Cambios y no tanto:
Uno de mis mejores amigos de estos últimos años y que además vivía a dos manzanas de mi casa se muda a 40 kilómetros y dos zonas de “Abono Transportes” de distancia.
“No, pero seguiremos quedando como antes” pero ambos sabemos que no, que pese a tener realmente poco en común en gustos, carácter y pasado, una amistad asombrosamente sólida y comprometida va a diluirse en el aire del recuerdo a nada que pasen un par de años. ¿Y que esperaba? ¿Qué durase para siempre? No, pero me quejo igual y quien me llame ingenuo puede saber que me la sopla ampliamente.
Además y gradualmente me voy desprendiendo de los últimos restos de la mayor decepción (y supongo que no la última de lo que se perfila como una larga lista) que he sufrido hasta la fecha, y aunque se acerca un año que quiero que sea memorable, me temo que será poco más de lo mismo.
Pero “la vida es lo que uno hace de ella” y yo no quiero pasármela preguntándome qué habría pasado si yo… lo que sea.
Si me salió bien el examen de Lógica que afronté con una preparación escasa (y eso ya es concederme demasiado) pasaré limpio a segundo y si hay suerte el año que viene intentaré irme de Erasmus a Alemania. Pero depende de mi, depende de que la maldita vergüenza quede atrás y me deje saltar y descubrir qué hay abajo… o dármela, pero al menos lo sabré.

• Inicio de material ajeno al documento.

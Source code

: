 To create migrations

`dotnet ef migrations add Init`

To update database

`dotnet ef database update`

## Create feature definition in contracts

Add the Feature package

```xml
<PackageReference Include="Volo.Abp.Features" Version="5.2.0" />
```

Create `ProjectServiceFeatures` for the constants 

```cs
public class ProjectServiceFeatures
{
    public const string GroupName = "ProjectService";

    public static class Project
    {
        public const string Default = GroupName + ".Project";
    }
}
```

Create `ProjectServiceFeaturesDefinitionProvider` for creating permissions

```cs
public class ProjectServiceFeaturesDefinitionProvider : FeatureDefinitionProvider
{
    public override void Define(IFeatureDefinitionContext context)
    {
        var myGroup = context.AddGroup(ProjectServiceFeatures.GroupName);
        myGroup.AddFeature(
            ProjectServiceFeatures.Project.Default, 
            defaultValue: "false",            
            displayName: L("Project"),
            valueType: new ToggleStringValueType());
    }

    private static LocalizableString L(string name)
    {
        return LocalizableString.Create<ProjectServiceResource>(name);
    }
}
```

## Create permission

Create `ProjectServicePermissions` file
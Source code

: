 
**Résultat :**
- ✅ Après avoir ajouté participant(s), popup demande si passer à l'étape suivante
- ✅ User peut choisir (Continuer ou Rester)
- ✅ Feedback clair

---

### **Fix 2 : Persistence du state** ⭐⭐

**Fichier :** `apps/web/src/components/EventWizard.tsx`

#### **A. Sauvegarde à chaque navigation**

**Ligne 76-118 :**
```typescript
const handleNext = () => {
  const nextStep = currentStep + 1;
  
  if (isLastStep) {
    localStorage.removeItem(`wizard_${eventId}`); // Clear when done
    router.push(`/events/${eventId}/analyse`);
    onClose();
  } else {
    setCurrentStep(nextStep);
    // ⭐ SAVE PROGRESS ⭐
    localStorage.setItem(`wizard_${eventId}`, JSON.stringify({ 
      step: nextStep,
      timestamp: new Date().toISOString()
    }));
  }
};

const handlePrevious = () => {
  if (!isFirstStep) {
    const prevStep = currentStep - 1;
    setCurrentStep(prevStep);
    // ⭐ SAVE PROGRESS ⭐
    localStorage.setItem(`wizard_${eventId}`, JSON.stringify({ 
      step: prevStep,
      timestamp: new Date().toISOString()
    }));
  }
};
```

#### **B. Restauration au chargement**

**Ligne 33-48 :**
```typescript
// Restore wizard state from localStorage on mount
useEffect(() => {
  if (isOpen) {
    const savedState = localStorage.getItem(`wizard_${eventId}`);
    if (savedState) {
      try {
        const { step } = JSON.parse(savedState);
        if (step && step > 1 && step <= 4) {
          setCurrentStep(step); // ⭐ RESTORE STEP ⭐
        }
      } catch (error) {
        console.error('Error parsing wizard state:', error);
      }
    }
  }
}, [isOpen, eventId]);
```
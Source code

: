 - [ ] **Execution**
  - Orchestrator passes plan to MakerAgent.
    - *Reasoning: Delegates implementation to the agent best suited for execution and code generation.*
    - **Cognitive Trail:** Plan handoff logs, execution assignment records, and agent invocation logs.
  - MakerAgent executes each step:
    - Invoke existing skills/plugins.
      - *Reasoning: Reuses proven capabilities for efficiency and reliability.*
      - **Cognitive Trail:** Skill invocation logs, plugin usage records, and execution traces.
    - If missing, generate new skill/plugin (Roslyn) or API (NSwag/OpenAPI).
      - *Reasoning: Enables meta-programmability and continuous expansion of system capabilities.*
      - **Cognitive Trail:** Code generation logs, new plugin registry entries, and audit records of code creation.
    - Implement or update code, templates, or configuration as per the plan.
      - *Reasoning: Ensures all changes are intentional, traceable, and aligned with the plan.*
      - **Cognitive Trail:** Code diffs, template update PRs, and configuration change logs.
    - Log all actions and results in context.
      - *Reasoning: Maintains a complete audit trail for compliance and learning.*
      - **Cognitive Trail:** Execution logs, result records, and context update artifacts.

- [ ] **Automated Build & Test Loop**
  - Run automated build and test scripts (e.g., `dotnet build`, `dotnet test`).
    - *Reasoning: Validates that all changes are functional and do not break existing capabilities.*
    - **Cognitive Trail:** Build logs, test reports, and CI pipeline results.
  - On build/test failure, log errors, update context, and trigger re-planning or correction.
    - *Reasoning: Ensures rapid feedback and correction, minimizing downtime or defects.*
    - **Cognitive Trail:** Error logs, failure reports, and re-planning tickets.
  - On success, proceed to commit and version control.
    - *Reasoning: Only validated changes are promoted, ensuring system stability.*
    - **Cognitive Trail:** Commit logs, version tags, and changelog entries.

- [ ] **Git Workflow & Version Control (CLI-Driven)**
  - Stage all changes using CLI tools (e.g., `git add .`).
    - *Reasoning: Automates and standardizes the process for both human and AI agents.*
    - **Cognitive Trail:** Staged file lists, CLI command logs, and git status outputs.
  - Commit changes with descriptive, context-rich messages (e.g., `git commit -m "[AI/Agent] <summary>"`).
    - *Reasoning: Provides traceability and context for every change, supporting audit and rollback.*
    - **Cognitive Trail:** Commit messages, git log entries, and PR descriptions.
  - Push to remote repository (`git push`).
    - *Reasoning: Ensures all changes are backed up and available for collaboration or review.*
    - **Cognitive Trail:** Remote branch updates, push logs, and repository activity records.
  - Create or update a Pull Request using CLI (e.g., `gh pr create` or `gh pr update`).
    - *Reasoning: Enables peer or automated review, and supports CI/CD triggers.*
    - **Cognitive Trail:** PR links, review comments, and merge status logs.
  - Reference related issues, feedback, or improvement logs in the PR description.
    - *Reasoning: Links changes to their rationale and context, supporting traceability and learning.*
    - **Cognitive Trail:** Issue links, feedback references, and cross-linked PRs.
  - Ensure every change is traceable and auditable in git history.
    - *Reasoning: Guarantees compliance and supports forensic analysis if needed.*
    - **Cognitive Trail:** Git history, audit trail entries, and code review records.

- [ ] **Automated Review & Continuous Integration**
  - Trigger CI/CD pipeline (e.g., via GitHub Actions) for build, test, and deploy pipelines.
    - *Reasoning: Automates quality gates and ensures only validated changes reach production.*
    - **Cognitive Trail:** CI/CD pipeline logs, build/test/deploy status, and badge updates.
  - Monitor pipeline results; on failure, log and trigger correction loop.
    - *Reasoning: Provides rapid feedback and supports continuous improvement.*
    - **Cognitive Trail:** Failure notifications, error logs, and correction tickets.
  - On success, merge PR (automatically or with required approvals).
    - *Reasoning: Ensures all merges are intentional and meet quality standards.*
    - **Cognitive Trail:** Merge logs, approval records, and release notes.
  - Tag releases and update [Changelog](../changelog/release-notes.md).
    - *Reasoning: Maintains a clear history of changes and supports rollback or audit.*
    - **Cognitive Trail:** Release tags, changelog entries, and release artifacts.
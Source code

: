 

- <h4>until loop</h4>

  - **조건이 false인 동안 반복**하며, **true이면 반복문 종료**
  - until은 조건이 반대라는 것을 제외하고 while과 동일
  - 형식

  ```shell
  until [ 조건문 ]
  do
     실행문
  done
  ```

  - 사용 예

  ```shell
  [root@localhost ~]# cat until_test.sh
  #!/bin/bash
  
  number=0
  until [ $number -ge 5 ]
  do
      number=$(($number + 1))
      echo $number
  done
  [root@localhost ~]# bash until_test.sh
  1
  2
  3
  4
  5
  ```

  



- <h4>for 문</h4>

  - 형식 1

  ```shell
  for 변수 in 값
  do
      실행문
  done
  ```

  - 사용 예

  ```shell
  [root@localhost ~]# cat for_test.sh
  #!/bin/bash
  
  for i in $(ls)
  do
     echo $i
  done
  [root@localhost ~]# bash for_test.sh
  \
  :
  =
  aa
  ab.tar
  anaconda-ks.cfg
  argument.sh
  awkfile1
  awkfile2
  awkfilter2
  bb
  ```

Por ahora, y hasta que sea el momento de saltar, voy a compartir una descripción de un viaje en tren que me asombró, de Thomas Pynchon, ¿quien si no?.
El arcoiris de la Gravedad (pag. 388):
Una semana más tarde está en Zurich, tras un largo viaje en tren. Mientras las criaturas metálicas, en su soledad, días de enclaustramiento y neblina constantes, se pasan las horas imitando, jugando a las moléculas, remedando su síntesis industrial, su rotura, su unión, su acoplamiento y su nuevo acoplamiento, él dormita, dormita entrando y saliendo de una alucinación en el teatro de los Alpes: abismos, túneles, esfuerzos increíbles para escalar pendientes imposibles, cencerros en la oscuridad, terrenos verdes por la mañana, olores de húmedas praderas, siempre a través de las ventanas una brigada de hombres sin afeitar ocupados en reparar un trozo de la vía, largas esperas en las estaciones ferroviarias de clasificación, donde los rieles se extienden como las líneas que muestran las capas de una cebolla al ser cortada por la mitad, de punta a punta, lugares grises y desolados, noches de silbatos, de acoplamientos, de estrépitos, de vías muertas, atardeceres de vacas de mirada fija en las laderas de las colinas, convoyes militares esperando en los cruces mientras el tren resopla, en ninguna parte se observa jamás un claro sentido de la nacionalidad, ni siquiera de los lados beligerantes: sólo existe la Guerra, un único y dañado paisaje, en el cual la «Suiza neutral» constituye una convención no demasiado clara, que se observa con tanto sarcasmo como la «Francia liberada», la «Alemania totalitaria», la «España fascista» y cosas así.